**Work to be completed:** Extract the lines from the first one in the records below through the line containing "# **verifyNumber**", keeping both ends and leaving out any pictures.

━━━ Provided records

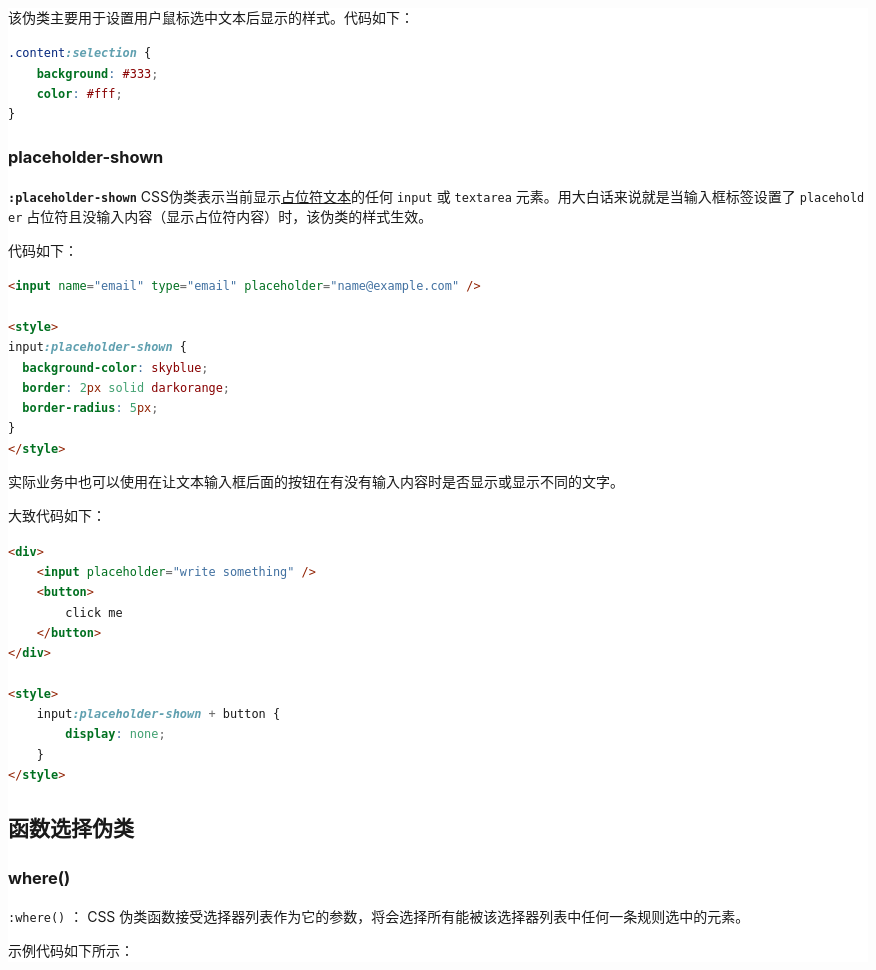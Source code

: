 该伪类主要用于设置用户鼠标选中文本后显示的样式。代码如下：

```css
.content:selection {
    background: #333;
    color: #fff;
}
```

### placeholder-shown

**`:placeholder-shown`** CSS伪类表示当前显示[占位符文本](https://developer.mozilla.org/zh-CN/docs/Web/HTML/Element/input#placeholder)的任何 `input` 或 `textarea` 元素。用大白话来说就是当输入框标签设置了 `placeholder` 占位符且没输入内容（显示占位符内容）时，该伪类的样式生效。

代码如下：

```html
<input name="email" type="email" placeholder="name@example.com" />

<style>
input:placeholder-shown {
  background-color: skyblue;
  border: 2px solid darkorange;
  border-radius: 5px;
}
</style>
```

实际业务中也可以使用在让文本输入框后面的按钮在有没有输入内容时是否显示或显示不同的文字。

大致代码如下：

```html
<div>
    <input placeholder="write something" />
    <button>
        click me
    </button>
</div>

<style>
    input:placeholder-shown + button {
        display: none;
    }
</style>
```

## 函数选择伪类

### where()

`:where()` ： CSS 伪类函数接受选择器列表作为它的参数，将会选择所有能被该选择器列表中任何一条规则选中的元素。

示例代码如下所示：
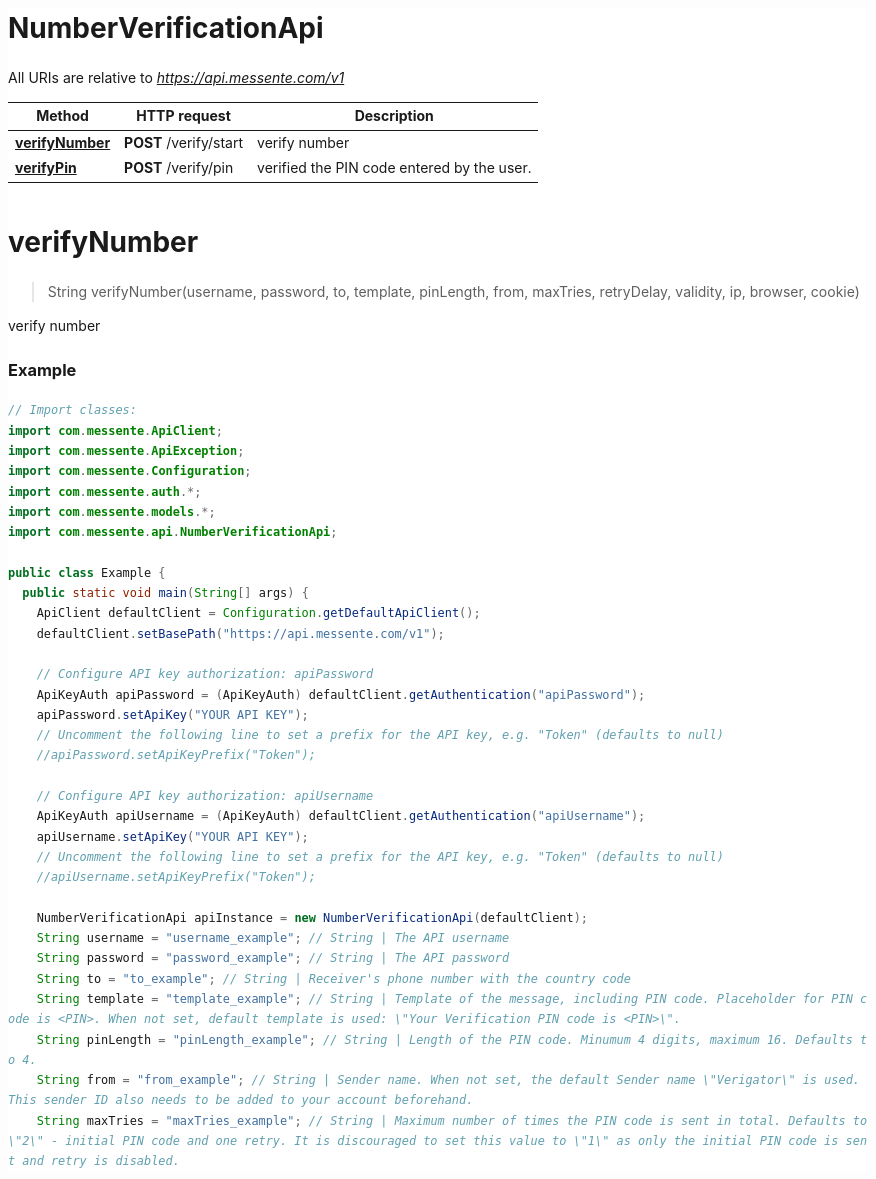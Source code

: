 # NumberVerificationApi

All URIs are relative to *https://api.messente.com/v1*

| Method | HTTP request | Description |
|------------- | ------------- | -------------|
| [**verifyNumber**](NumberVerificationApi.md#verifyNumber) | **POST** /verify/start | verify number |
| [**verifyPin**](NumberVerificationApi.md#verifyPin) | **POST** /verify/pin | verified the PIN code entered by the user. |


<a id="verifyNumber"></a>
# **verifyNumber**
> String verifyNumber(username, password, to, template, pinLength, from, maxTries, retryDelay, validity, ip, browser, cookie)

verify number

### Example
```java
// Import classes:
import com.messente.ApiClient;
import com.messente.ApiException;
import com.messente.Configuration;
import com.messente.auth.*;
import com.messente.models.*;
import com.messente.api.NumberVerificationApi;

public class Example {
  public static void main(String[] args) {
    ApiClient defaultClient = Configuration.getDefaultApiClient();
    defaultClient.setBasePath("https://api.messente.com/v1");
    
    // Configure API key authorization: apiPassword
    ApiKeyAuth apiPassword = (ApiKeyAuth) defaultClient.getAuthentication("apiPassword");
    apiPassword.setApiKey("YOUR API KEY");
    // Uncomment the following line to set a prefix for the API key, e.g. "Token" (defaults to null)
    //apiPassword.setApiKeyPrefix("Token");

    // Configure API key authorization: apiUsername
    ApiKeyAuth apiUsername = (ApiKeyAuth) defaultClient.getAuthentication("apiUsername");
    apiUsername.setApiKey("YOUR API KEY");
    // Uncomment the following line to set a prefix for the API key, e.g. "Token" (defaults to null)
    //apiUsername.setApiKeyPrefix("Token");

    NumberVerificationApi apiInstance = new NumberVerificationApi(defaultClient);
    String username = "username_example"; // String | The API username
    String password = "password_example"; // String | The API password
    String to = "to_example"; // String | Receiver's phone number with the country code
    String template = "template_example"; // String | Template of the message, including PIN code. Placeholder for PIN code is <PIN>. When not set, default template is used: \"Your Verification PIN code is <PIN>\". 
    String pinLength = "pinLength_example"; // String | Length of the PIN code. Minumum 4 digits, maximum 16. Defaults to 4.
    String from = "from_example"; // String | Sender name. When not set, the default Sender name \"Verigator\" is used. This sender ID also needs to be added to your account beforehand.
    String maxTries = "maxTries_example"; // String | Maximum number of times the PIN code is sent in total. Defaults to \"2\" - initial PIN code and one retry. It is discouraged to set this value to \"1\" as only the initial PIN code is sent and retry is disabled.  
```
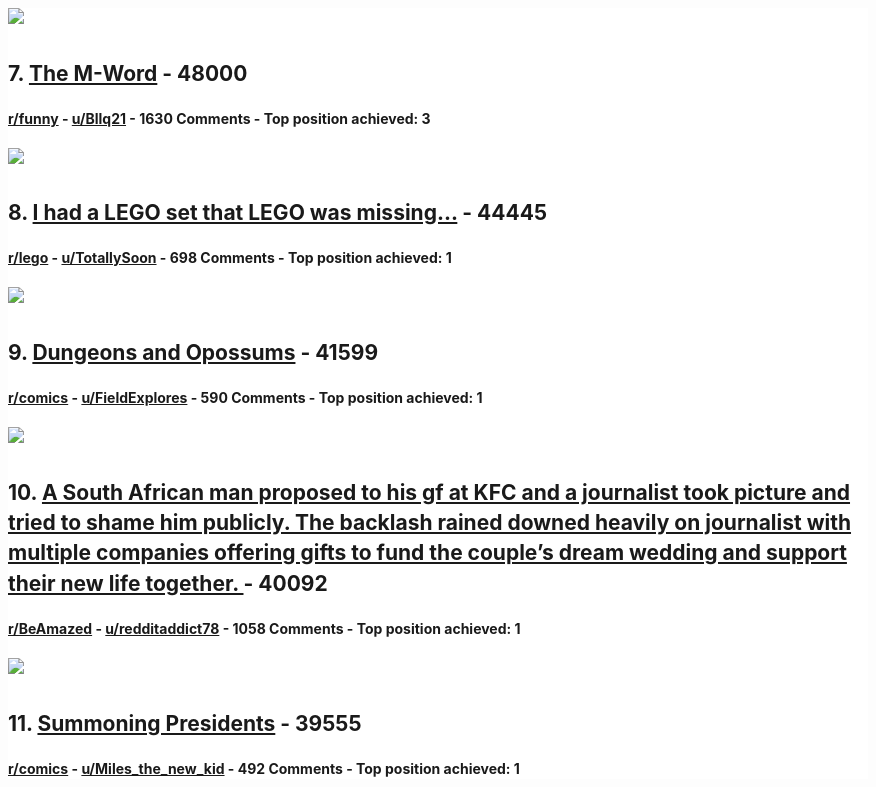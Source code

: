 <a href="https://i.redd.it/e966n39bebsd1.jpeg"><img src="https://b.thumbs.redditmedia.com/F4UjT3ghqkeoyUnM4GAnLUqor0G8idHBI0rzZU0mudM.jpg"></img></a>

## 7. [The M-Word](http://reddit.com/r/funny/comments/1fuibrm/the_mword/) - 48000
#### [r/funny](http://reddit.com/r/funny) - [u/Bllq21](http://reddit.com/u/Bllq21) - 1630 Comments - Top position achieved: 3

<a href="https://v.redd.it/hoby8bshycsd1"><img src="https://external-preview.redd.it/ZDRrN3V5bWh5Y3NkMeli1pUgkNlRleNaXwXbCKDisEI-K7bqitdBXuOaXalr.png?width=140&amp;height=140&amp;crop=140:140,smart&amp;format=jpg&amp;v=enabled&amp;lthumb=true&amp;s=75c069fef586f433c45a666dd22c9033ad767115"></img></a>

## 8. [I had a LEGO set that LEGO was missing...](http://reddit.com/r/lego/comments/1fub4q4/i_had_a_lego_set_that_lego_was_missing/) - 44445
#### [r/lego](http://reddit.com/r/lego) - [u/TotallySoon](http://reddit.com/u/TotallySoon) - 698 Comments - Top position achieved: 1

<a href="https://i.redd.it/p7jloc25xasd1.jpeg"><img src="https://b.thumbs.redditmedia.com/f_VhDFj07-UqkHWPneqOpGIAk7iltA_-56dLuPmuyQc.jpg"></img></a>

## 9. [Dungeons and Opossums](http://reddit.com/r/comics/comments/1fum2py/dungeons_and_opossums/) - 41599
#### [r/comics](http://reddit.com/r/comics) - [u/FieldExplores](http://reddit.com/u/FieldExplores) - 590 Comments - Top position achieved: 1

<a href="https://i.redd.it/y2k2rn89pdsd1.png"><img src="https://b.thumbs.redditmedia.com/EiR86c_LfiIURAbuem_37gb-dUQHqqcc0o8VZtnIx_E.jpg"></img></a>

## 10. [A South African man proposed to his gf at KFC and a journalist took picture and tried to shame him publicly. The backlash rained downed heavily on journalist  with multiple companies offering gifts to fund the couple’s dream wedding and support their new life together. ](http://reddit.com/r/BeAmazed/comments/1furgku/a_south_african_man_proposed_to_his_gf_at_kfc_and/) - 40092
#### [r/BeAmazed](http://reddit.com/r/BeAmazed) - [u/redditaddict78](http://reddit.com/u/redditaddict78) - 1058 Comments - Top position achieved: 1

<a href="https://www.reddit.com/gallery/1furgku"><img src="https://b.thumbs.redditmedia.com/kJFBrzy22OiVRkj_EOis6OBNPqmBhp3o3rfUFny69-M.jpg"></img></a>

## 11. [Summoning Presidents](http://reddit.com/r/comics/comments/1fucheu/summoning_presidents/) - 39555
#### [r/comics](http://reddit.com/r/comics) - [u/Miles_the_new_kid](http://reddit.com/u/Miles_the_new_kid) - 492 Comments - Top position achieved: 1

━━━━━━

**Written answer:**
Source code

: 该伪类主要用于设置用户鼠标选中文本后显示的样式。代码如下：

```css
.content:selection {
    background: #333;
    color: #fff;
}
```

### placeholder-shown

**`:placeholder-shown`** CSS伪类表示当前显示[占位符文本](https://developer.mozilla.org/zh-CN/docs/Web/HTML/Element/input#placeholder)的任何 `input` 或 `textarea` 元素。用大白话来说就是当输入框标签设置了 `placeholder` 占位符且没输入内容（显示占位符内容）时，该伪类的样式生效。

代码如下：

```html
<input name="email" type="email" placeholder="name@example.com" />

<style>
input:placeholder-shown {
  background-color: skyblue;
  border: 2px solid darkorange;
  border-radius: 5px;
}
</style>
```

实际业务中也可以使用在让文本输入框后面的按钮在有没有输入内容时是否显示或显示不同的文字。

大致代码如下：

```html
<div>
    <input placeholder="write something" />
    <button>
        click me
    </button>
</div>

<style>
    input:placeholder-shown + button {
        display: none;
    }
</style>
```

## 函数选择伪类

### where()

`:where()` ： CSS 伪类函数接受选择器列表作为它的参数，将会选择所有能被该选择器列表中任何一条规则选中的元素。

示例代码如下所示：
Source code

: # NumberVerificationApi

All URIs are relative to *https://api.messente.com/v1*

| Method | HTTP request | Description |
|------------- | ------------- | -------------|
| [**verifyNumber**](NumberVerificationApi.md#verifyNumber) | **POST** /verify/start | verify number |
| [**verifyPin**](NumberVerificationApi.md#verifyPin) | **POST** /verify/pin | verified the PIN code entered by the user. |


<a id="verifyNumber"></a>
# **verifyNumber**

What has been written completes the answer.